-- RECORDS PROVIDED follows --

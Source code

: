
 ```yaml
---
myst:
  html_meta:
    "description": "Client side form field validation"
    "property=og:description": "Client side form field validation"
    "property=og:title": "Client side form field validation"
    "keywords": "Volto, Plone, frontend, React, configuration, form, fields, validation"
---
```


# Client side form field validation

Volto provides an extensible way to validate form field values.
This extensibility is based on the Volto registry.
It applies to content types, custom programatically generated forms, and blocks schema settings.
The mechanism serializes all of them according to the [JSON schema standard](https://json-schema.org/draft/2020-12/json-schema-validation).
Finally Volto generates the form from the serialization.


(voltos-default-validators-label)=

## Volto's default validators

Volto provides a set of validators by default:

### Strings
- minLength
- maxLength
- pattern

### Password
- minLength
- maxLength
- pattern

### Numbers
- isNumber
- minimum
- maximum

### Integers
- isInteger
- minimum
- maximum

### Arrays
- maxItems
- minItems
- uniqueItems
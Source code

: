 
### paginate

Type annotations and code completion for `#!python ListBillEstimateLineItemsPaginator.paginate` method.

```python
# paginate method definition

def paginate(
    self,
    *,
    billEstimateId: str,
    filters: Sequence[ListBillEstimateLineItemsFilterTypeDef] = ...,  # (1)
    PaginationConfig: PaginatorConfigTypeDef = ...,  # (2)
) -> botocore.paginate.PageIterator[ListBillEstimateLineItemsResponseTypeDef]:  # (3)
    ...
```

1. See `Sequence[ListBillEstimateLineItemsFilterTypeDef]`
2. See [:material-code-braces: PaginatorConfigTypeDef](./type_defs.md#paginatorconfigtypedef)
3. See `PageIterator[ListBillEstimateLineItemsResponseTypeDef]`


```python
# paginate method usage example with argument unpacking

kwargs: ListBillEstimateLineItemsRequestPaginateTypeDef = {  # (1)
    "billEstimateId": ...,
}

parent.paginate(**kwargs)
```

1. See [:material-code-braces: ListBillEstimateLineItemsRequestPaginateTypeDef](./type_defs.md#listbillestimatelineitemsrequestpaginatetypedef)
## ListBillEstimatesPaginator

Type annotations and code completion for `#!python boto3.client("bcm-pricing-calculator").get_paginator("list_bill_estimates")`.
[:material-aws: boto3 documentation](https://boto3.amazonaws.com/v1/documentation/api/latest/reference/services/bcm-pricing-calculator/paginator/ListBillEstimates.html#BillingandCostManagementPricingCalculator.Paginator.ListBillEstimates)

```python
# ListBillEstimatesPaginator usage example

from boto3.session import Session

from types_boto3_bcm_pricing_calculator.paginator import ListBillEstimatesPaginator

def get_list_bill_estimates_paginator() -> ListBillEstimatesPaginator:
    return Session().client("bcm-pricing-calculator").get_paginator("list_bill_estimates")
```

-- RECORDS PROVIDED concluded --

EXERCISE INSTRUCTIONS: Once the line containing "### paginate" has been written out, please stop; every line before it, back to the first line of the records above, should be given exactly.

ANSWER SPACE:
Source code

:
 ```yaml
---
myst:
  html_meta:
    "description": "Client side form field validation"
    "property=og:description": "Client side form field validation"
    "property=og:title": "Client side form field validation"
    "keywords": "Volto, Plone, frontend, React, configuration, form, fields, validation"
---
```


# Client side form field validation

Volto provides an extensible way to validate form field values.
This extensibility is based on the Volto registry.
It applies to content types, custom programatically generated forms, and blocks schema settings.
The mechanism serializes all of them according to the [JSON schema standard](https://json-schema.org/draft/2020-12/json-schema-validation).
Finally Volto generates the form from the serialization.


(voltos-default-validators-label)=

## Volto's default validators

Volto provides a set of validators by default:

### Strings
- minLength
- maxLength
- pattern

### Password
- minLength
- maxLength
- pattern

### Numbers
- isNumber
- minimum
- maximum

### Integers
- isInteger
- minimum
- maximum

### Arrays
- maxItems
- minItems
- uniqueItems
Source code

: 
### paginate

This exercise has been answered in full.